Repeat the records below verbatim, and do not copy their pictures.

• Plain-text document sources
#####
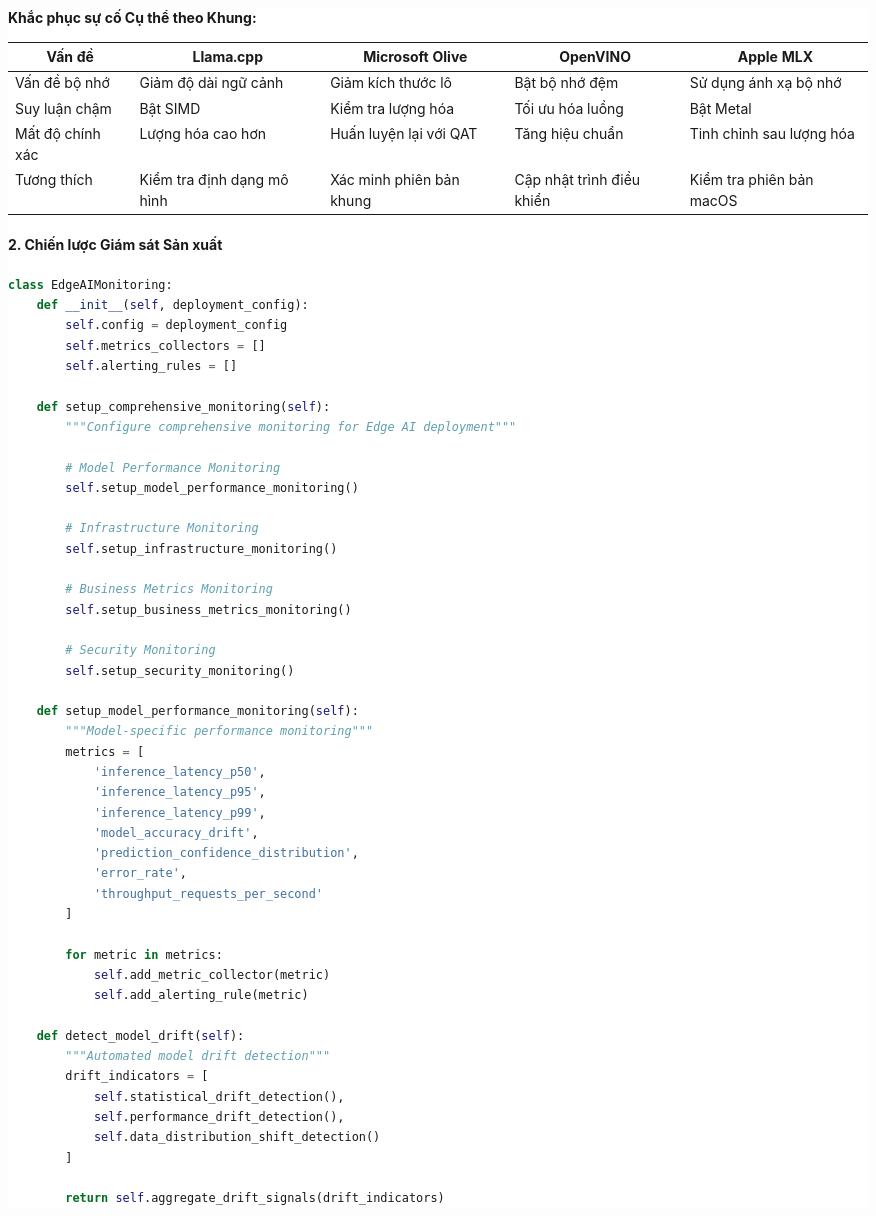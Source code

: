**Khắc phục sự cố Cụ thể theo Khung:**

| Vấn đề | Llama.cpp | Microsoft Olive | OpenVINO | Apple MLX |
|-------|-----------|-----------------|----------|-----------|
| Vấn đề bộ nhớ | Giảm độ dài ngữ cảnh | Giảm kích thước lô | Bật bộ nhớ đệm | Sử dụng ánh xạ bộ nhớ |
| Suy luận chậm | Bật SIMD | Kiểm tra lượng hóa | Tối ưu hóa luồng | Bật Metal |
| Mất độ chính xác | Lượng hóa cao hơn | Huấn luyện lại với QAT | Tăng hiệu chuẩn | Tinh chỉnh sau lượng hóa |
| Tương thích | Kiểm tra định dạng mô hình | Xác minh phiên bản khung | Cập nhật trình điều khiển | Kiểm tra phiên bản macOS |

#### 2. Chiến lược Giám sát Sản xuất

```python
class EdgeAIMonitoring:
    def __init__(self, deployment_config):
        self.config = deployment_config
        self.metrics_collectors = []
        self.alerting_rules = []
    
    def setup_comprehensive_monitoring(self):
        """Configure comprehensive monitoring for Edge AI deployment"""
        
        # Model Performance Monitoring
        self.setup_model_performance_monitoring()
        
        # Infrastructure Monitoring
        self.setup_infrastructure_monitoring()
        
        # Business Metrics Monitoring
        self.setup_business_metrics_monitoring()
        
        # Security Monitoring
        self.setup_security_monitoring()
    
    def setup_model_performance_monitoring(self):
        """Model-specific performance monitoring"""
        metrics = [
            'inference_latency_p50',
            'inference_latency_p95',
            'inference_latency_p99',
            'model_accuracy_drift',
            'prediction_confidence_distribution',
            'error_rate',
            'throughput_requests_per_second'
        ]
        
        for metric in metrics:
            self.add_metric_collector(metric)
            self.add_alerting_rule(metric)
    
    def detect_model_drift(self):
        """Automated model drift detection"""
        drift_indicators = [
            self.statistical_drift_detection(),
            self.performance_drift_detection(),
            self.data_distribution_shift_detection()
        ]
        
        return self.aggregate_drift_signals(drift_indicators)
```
#####
• COMPLETED EXERCISE
Source code

:**Khắc phục sự cố Cụ thể theo Khung:**

| Vấn đề | Llama.cpp | Microsoft Olive | OpenVINO | Apple MLX |
|-------|-----------|-----------------|----------|-----------|
| Vấn đề bộ nhớ | Giảm độ dài ngữ cảnh | Giảm kích thước lô | Bật bộ nhớ đệm | Sử dụng ánh xạ bộ nhớ |
| Suy luận chậm | Bật SIMD | Kiểm tra lượng hóa | Tối ưu hóa luồng | Bật Metal |
| Mất độ chính xác | Lượng hóa cao hơn | Huấn luyện lại với QAT | Tăng hiệu chuẩn | Tinh chỉnh sau lượng hóa |
| Tương thích | Kiểm tra định dạng mô hình | Xác minh phiên bản khung | Cập nhật trình điều khiển | Kiểm tra phiên bản macOS |

#### 2. Chiến lược Giám sát Sản xuất

```python
class EdgeAIMonitoring:
    def __init__(self, deployment_config):
        self.config = deployment_config
        self.metrics_collectors = []
        self.alerting_rules = []
    
    def setup_comprehensive_monitoring(self):
        """Configure comprehensive monitoring for Edge AI deployment"""
        
        # Model Performance Monitoring
        self.setup_model_performance_monitoring()
        
        # Infrastructure Monitoring
        self.setup_infrastructure_monitoring()
        
        # Business Metrics Monitoring
        self.setup_business_metrics_monitoring()
        
        # Security Monitoring
        self.setup_security_monitoring()
    
    def setup_model_performance_monitoring(self):
        """Model-specific performance monitoring"""
        metrics = [
            'inference_latency_p50',
            'inference_latency_p95',
            'inference_latency_p99',
            'model_accuracy_drift',
            'prediction_confidence_distribution',
            'error_rate',
            'throughput_requests_per_second'
        ]
        
        for metric in metrics:
            self.add_metric_collector(metric)
            self.add_alerting_rule(metric)
    
    def detect_model_drift(self):
        """Automated model drift detection"""
        drift_indicators = [
            self.statistical_drift_detection(),
            self.performance_drift_detection(),
            self.data_distribution_shift_detection()
        ]
        
        return self.aggregate_drift_signals(drift_indicators)
```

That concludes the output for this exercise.